◆ Problem
Within the listing below, please copy exactly the lines between the line holding "This preprocesses the" and the line holding "- Converts 32-bit", inclusive.

◆ Material supplied
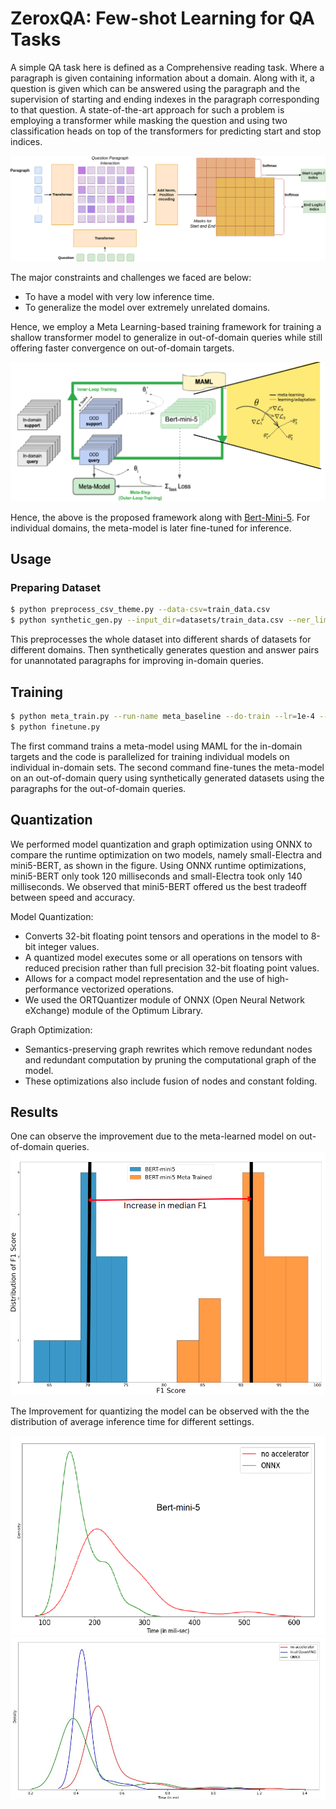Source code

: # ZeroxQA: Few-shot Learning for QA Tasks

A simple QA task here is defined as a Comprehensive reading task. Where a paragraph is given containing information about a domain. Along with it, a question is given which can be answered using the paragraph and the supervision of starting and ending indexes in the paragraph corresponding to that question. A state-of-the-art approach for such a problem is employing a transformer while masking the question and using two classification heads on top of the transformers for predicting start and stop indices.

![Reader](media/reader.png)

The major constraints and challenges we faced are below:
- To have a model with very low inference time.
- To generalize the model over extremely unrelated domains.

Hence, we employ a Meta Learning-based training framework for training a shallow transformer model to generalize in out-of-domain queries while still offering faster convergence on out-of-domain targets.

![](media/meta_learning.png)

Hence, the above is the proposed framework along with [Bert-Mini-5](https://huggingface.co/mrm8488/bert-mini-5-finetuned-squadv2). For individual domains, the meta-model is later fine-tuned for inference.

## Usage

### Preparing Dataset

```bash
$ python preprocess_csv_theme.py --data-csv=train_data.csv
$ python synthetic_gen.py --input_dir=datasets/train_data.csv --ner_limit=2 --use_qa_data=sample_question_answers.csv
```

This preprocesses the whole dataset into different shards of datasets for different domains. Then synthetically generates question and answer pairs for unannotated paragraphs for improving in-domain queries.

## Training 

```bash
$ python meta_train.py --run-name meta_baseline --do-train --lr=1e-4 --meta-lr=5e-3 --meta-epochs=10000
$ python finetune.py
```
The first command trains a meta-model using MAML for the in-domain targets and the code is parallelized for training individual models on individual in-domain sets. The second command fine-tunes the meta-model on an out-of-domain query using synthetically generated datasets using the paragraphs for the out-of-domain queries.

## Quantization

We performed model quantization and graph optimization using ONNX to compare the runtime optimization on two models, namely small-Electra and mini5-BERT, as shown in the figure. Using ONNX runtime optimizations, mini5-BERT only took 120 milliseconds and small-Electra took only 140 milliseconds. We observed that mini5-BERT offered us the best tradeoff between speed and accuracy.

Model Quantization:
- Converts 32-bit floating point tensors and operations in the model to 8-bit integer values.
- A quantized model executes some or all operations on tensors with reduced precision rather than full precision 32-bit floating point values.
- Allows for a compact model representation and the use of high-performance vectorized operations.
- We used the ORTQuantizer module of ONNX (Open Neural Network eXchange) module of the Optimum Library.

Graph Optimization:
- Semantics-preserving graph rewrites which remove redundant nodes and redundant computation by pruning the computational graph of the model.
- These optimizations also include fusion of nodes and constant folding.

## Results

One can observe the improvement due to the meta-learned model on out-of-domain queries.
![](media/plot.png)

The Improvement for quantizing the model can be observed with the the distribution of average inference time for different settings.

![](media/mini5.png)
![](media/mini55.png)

◆ Solution to this problem
This preprocesses the whole dataset into different shards of datasets for different domains. Then synthetically generates question and answer pairs for unannotated paragraphs for improving in-domain queries.

## Training 

```bash
$ python meta_train.py --run-name meta_baseline --do-train --lr=1e-4 --meta-lr=5e-3 --meta-epochs=10000
$ python finetune.py
```
The first command trains a meta-model using MAML for the in-domain targets and the code is parallelized for training individual models on individual in-domain sets. The second command fine-tunes the meta-model on an out-of-domain query using synthetically generated datasets using the paragraphs for the out-of-domain queries.

## Quantization

We performed model quantization and graph optimization using ONNX to compare the runtime optimization on two models, namely small-Electra and mini5-BERT, as shown in the figure. Using ONNX runtime optimizations, mini5-BERT only took 120 milliseconds and small-Electra took only 140 milliseconds. We observed that mini5-BERT offered us the best tradeoff between speed and accuracy.

Model Quantization:
- Converts 32-bit floating point tensors and operations in the model to 8-bit integer values.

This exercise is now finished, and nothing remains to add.